Y luego están, por supuesto, las tareas que la división patriarcal del trabajo reservó específicamente para nuestras antepasadas: hilar, tejer y coser para proteger del frío a sus gentes y embellecer los espacios que habitaron, trenzar cestas, moler el grano, procurarse y guisar la comida elemental que permitió sobrevivir durante milenios a las familias, preparar la cerveza y los aguardientes para combatir el frío y celebrar el descanso —el de los hombres, no el suyo—, administrar las necesidades del día a día, mantener el hogar organizado y sano, lavar la ropa en el río con las manos congeladas, limpiar los excrementos de sus bebés y también los de las discapacitadas y los enfermos del entorno, preservar en poemas, canciones y relatos la memoria colectiva, educar y enseñar las normas básicas de convivencia a sus criaturas.

Sin embargo, nada de Todo-Eso-Que-Ellas-Hicieron tiene valor: ¿para qué contarlo, para qué ocupar preciados párrafos de libros, horas de clase imprescindibles para asuntos más importantes, costosos minutos de documentales o exquisitos espacios museísticos describiendo las nimiedades de la vida de las mujeres? Pero lo cierto es que Todo-Eso-Que-Ellas-Hicieron, y que nunca se ha tenido en cuenta, también nos ha traído hasta aquí. Es más, probablemente ha sido más importante para la supervivencia de la especie que muchos de los grandes hallazgos supuestamente masculinos. Y, desde luego, infinitamente más benéfico que el poder destructivo de las formas violentas de masculinidad, a las que aún tanto se admira en el Relato y que tanto sufrimiento siguen creando hoy.

La historia no es algo que nos afecte solo a los frikis de la disciplina. El Relato, lo queramos o no, nos rodea a diario, bombardea nuestras neuronas desde que nacemos, contribuye al desarrollo de nuestra autoconsciencia y nos conforma como individuos y como sociedades. Por eso, deberíamos dejar de contarles a nuestras niñas y niños el viejo cuento patriarcal —y acientífico— sobre el protagonismo absoluto de los hombres en la evolución de la humanidad.

Es cierto que muy recientemente se ha incluido, como por hacernos un favor a las chicas, algún que otro nombre de mujer incrustado en las esquinas de los libros de texto, Frida Kahlo o Marie Curie, ya saben. Pero eso no solo está muy lejos de responder a la verdad histórica, sino que contribuye muy poco a la educación en igualdad.
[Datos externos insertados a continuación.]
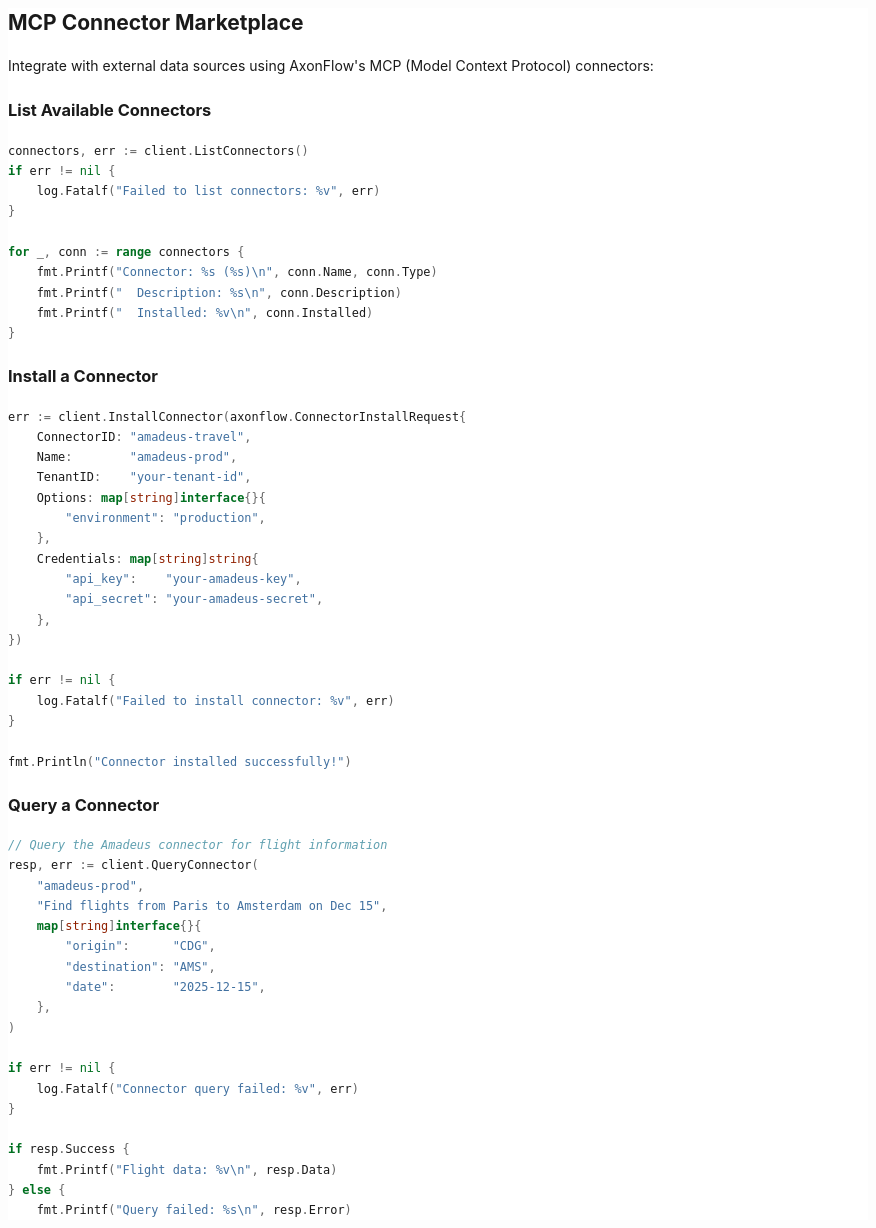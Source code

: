 ## MCP Connector Marketplace

Integrate with external data sources using AxonFlow's MCP (Model Context Protocol) connectors:

### List Available Connectors

```go
connectors, err := client.ListConnectors()
if err != nil {
    log.Fatalf("Failed to list connectors: %v", err)
}

for _, conn := range connectors {
    fmt.Printf("Connector: %s (%s)\n", conn.Name, conn.Type)
    fmt.Printf("  Description: %s\n", conn.Description)
    fmt.Printf("  Installed: %v\n", conn.Installed)
}
```

### Install a Connector

```go
err := client.InstallConnector(axonflow.ConnectorInstallRequest{
    ConnectorID: "amadeus-travel",
    Name:        "amadeus-prod",
    TenantID:    "your-tenant-id",
    Options: map[string]interface{}{
        "environment": "production",
    },
    Credentials: map[string]string{
        "api_key":    "your-amadeus-key",
        "api_secret": "your-amadeus-secret",
    },
})

if err != nil {
    log.Fatalf("Failed to install connector: %v", err)
}

fmt.Println("Connector installed successfully!")
```

### Query a Connector

```go
// Query the Amadeus connector for flight information
resp, err := client.QueryConnector(
    "amadeus-prod",
    "Find flights from Paris to Amsterdam on Dec 15",
    map[string]interface{}{
        "origin":      "CDG",
        "destination": "AMS",
        "date":        "2025-12-15",
    },
)

if err != nil {
    log.Fatalf("Connector query failed: %v", err)
}

if resp.Success {
    fmt.Printf("Flight data: %v\n", resp.Data)
} else {
    fmt.Printf("Query failed: %s\n", resp.Error)
```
Nuestras niñas necesitan saber que proceden de largas estirpes de mujeres valiosas, activas y fuertes, aunque las cosas no les fuesen fáciles. Y nuestros chicos deberían aprender a admirar a sus abuelas heroicas y geniales, igual que admiran a los héroes y los genios de su género. Tal vez así comprendan de una vez por todas que sus compañeras son tan merecedoras de respeto, honores y privilegios de todo tipo como ellos mismos.